(Stored data)

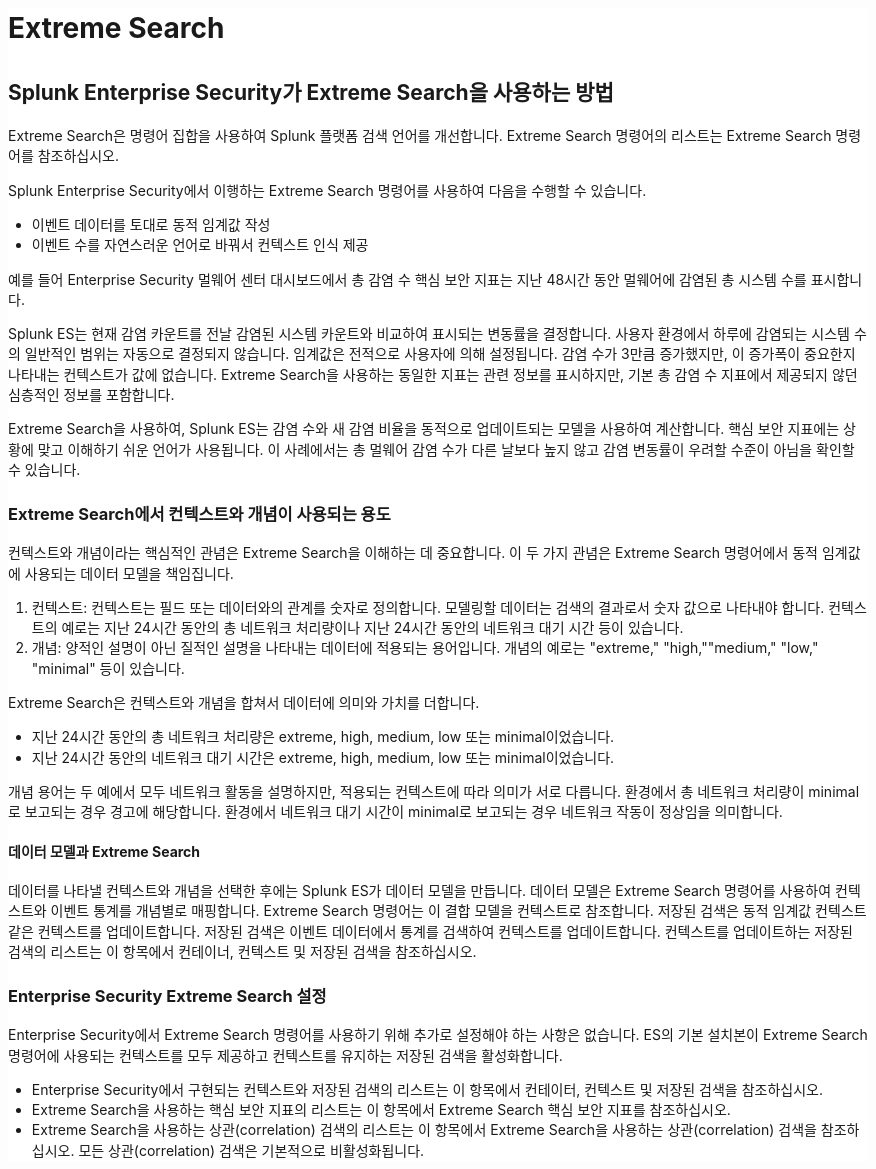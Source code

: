 # Extreme Search

## Splunk Enterprise Security가 Extreme Search을 사용하는 방법

Extreme Search은 명령어 집합을 사용하여 Splunk 플랫폼 검색 언어를 개선합니다. Extreme Search 명령어의 리스트는 Extreme Search 명령어를 참조하십시오.

Splunk Enterprise Security에서 이행하는 Extreme Search 명령어를 사용하여 다음을 수행할 수 있습니다.

- 이벤트 데이터를 토대로 동적 임계값 작성
- 이벤트 수를 자연스러운 언어로 바꿔서 컨텍스트 인식 제공

예를 들어 Enterprise Security 멀웨어 센터 대시보드에서 총 감염 수 핵심 보안 지표는 지난 48시간 동안 멀웨어에 감염된 총 시스템 수를 표시합니다.

Splunk ES는 현재 감염 카운트를 전날 감염된 시스템 카운트와 비교하여 표시되는 변동률을 결정합니다. 사용자 환경에서 하루에 감염되는 시스템 수의 일반적인 범위는 자동으로 결정되지 않습니다. 임계값은 전적으로 사용자에 의해 설정됩니다.
감염 수가 3만큼 증가했지만, 이 증가폭이 중요한지 나타내는 컨텍스트가 값에 없습니다.
Extreme Search을 사용하는 동일한 지표는 관련 정보를 표시하지만, 기본 총 감염 수 지표에서 제공되지 않던 심층적인 정보를 포함합니다.

Extreme Search을 사용하여, Splunk ES는 감염 수와 새 감염 비율을 동적으로 업데이트되는 모델을 사용하여 계산합니다. 핵심 보안 지표에는 상황에 맞고 이해하기 쉬운 언어가 사용됩니다. 이 사례에서는 총 멀웨어 감염 수가 다른 날보다 높지 않고 감염 변동률이 우려할 수준이 아님을 확인할 수 있습니다.

### Extreme Search에서 컨텍스트와 개념이 사용되는 용도

컨텍스트와 개념이라는 핵심적인 관념은 Extreme Search을 이해하는 데 중요합니다. 이 두 가지 관념은 Extreme Search 명령어에서 동적 임계값에 사용되는 데이터 모델을 책임집니다.

1. 컨텍스트: 컨텍스트는 필드 또는 데이터와의 관계를 숫자로 정의합니다. 모델링할 데이터는 검색의 결과로서 숫자 값으로 나타내야 합니다. 컨텍스트의 예로는 지난 24시간 동안의 총 네트워크 처리량이나 지난 24시간 동안의 네트워크 대기 시간 등이 있습니다.
2. 개념: 양적인 설명이 아닌 질적인 설명을 나타내는 데이터에 적용되는 용어입니다. 개념의 예로는 "extreme," "high,""medium," "low," "minimal" 등이 있습니다.

Extreme Search은 컨텍스트와 개념을 합쳐서 데이터에 의미와 가치를 더합니다.

- 지난 24시간 동안의 총 네트워크 처리량은 extreme, high, medium, low 또는 minimal이었습니다.
- 지난 24시간 동안의 네트워크 대기 시간은 extreme, high, medium, low 또는 minimal이었습니다.

개념 용어는 두 예에서 모두 네트워크 활동을 설명하지만, 적용되는 컨텍스트에 따라 의미가 서로 다릅니다. 환경에서 총 네트워크 처리량이 minimal로 보고되는 경우 경고에 해당합니다. 환경에서 네트워크 대기 시간이 minimal로 보고되는 경우 네트워크 작동이 정상임을 의미합니다.

#### 데이터 모델과 Extreme Search

데이터를 나타낼 컨텍스트와 개념을 선택한 후에는 Splunk ES가 데이터 모델을 만듭니다. 데이터 모델은 Extreme Search 명령어를 사용하여 컨텍스트와 이벤트 통계를 개념별로 매핑합니다. Extreme Search 명령어는 이 결합 모델을 컨텍스트로 참조합니다.
저장된 검색은 동적 임계값 컨텍스트 같은 컨텍스트를 업데이트합니다. 저장된 검색은 이벤트 데이터에서 통계를 검색하여 컨텍스트를 업데이트합니다. 컨텍스트를 업데이트하는 저장된 검색의 리스트는 이 항목에서 컨테이너, 컨텍스트 및 저장된 검색을 참조하십시오.

### Enterprise Security Extreme Search 설정

Enterprise Security에서 Extreme Search 명령어를 사용하기 위해 추가로 설정해야 하는 사항은 없습니다. ES의 기본 설치본이 Extreme Search 명령어에 사용되는 컨텍스트를 모두 제공하고 컨텍스트를 유지하는 저장된 검색을 활성화합니다.

- Enterprise Security에서 구현되는 컨텍스트와 저장된 검색의 리스트는 이 항목에서 컨테이터, 컨텍스트 및 저장된 검색을 참조하십시오.
- Extreme Search을 사용하는 핵심 보안 지표의 리스트는 이 항목에서 Extreme Search 핵심 보안 지표를 참조하십시오.
- Extreme Search을 사용하는 상관(correlation) 검색의 리스트는 이 항목에서 Extreme Search을 사용하는 상관(correlation) 검색을 참조하십시오. 모든 상관(correlation) 검색은 기본적으로 비활성화됩니다.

--- DIRECTIONS ---
The response should consist of the lines above from the first through the one containing "#### 데이터 모델과 Extreme Search", transcribed exactly, with every picture left out.

--- SOLUTION TO THE PROBLEM ---
Source code

: # Extreme Search

## Splunk Enterprise Security가 Extreme Search을 사용하는 방법

Extreme Search은 명령어 집합을 사용하여 Splunk 플랫폼 검색 언어를 개선합니다. Extreme Search 명령어의 리스트는 Extreme Search 명령어를 참조하십시오.

Splunk Enterprise Security에서 이행하는 Extreme Search 명령어를 사용하여 다음을 수행할 수 있습니다.

- 이벤트 데이터를 토대로 동적 임계값 작성
- 이벤트 수를 자연스러운 언어로 바꿔서 컨텍스트 인식 제공

예를 들어 Enterprise Security 멀웨어 센터 대시보드에서 총 감염 수 핵심 보안 지표는 지난 48시간 동안 멀웨어에 감염된 총 시스템 수를 표시합니다.

Splunk ES는 현재 감염 카운트를 전날 감염된 시스템 카운트와 비교하여 표시되는 변동률을 결정합니다. 사용자 환경에서 하루에 감염되는 시스템 수의 일반적인 범위는 자동으로 결정되지 않습니다. 임계값은 전적으로 사용자에 의해 설정됩니다.
감염 수가 3만큼 증가했지만, 이 증가폭이 중요한지 나타내는 컨텍스트가 값에 없습니다.
Extreme Search을 사용하는 동일한 지표는 관련 정보를 표시하지만, 기본 총 감염 수 지표에서 제공되지 않던 심층적인 정보를 포함합니다.

Extreme Search을 사용하여, Splunk ES는 감염 수와 새 감염 비율을 동적으로 업데이트되는 모델을 사용하여 계산합니다. 핵심 보안 지표에는 상황에 맞고 이해하기 쉬운 언어가 사용됩니다. 이 사례에서는 총 멀웨어 감염 수가 다른 날보다 높지 않고 감염 변동률이 우려할 수준이 아님을 확인할 수 있습니다.

### Extreme Search에서 컨텍스트와 개념이 사용되는 용도

컨텍스트와 개념이라는 핵심적인 관념은 Extreme Search을 이해하는 데 중요합니다. 이 두 가지 관념은 Extreme Search 명령어에서 동적 임계값에 사용되는 데이터 모델을 책임집니다.

1. 컨텍스트: 컨텍스트는 필드 또는 데이터와의 관계를 숫자로 정의합니다. 모델링할 데이터는 검색의 결과로서 숫자 값으로 나타내야 합니다. 컨텍스트의 예로는 지난 24시간 동안의 총 네트워크 처리량이나 지난 24시간 동안의 네트워크 대기 시간 등이 있습니다.
2. 개념: 양적인 설명이 아닌 질적인 설명을 나타내는 데이터에 적용되는 용어입니다. 개념의 예로는 "extreme," "high,""medium," "low," "minimal" 등이 있습니다.

Extreme Search은 컨텍스트와 개념을 합쳐서 데이터에 의미와 가치를 더합니다.

- 지난 24시간 동안의 총 네트워크 처리량은 extreme, high, medium, low 또는 minimal이었습니다.
- 지난 24시간 동안의 네트워크 대기 시간은 extreme, high, medium, low 또는 minimal이었습니다.

개념 용어는 두 예에서 모두 네트워크 활동을 설명하지만, 적용되는 컨텍스트에 따라 의미가 서로 다릅니다. 환경에서 총 네트워크 처리량이 minimal로 보고되는 경우 경고에 해당합니다. 환경에서 네트워크 대기 시간이 minimal로 보고되는 경우 네트워크 작동이 정상임을 의미합니다.

#### 데이터 모델과 Extreme Search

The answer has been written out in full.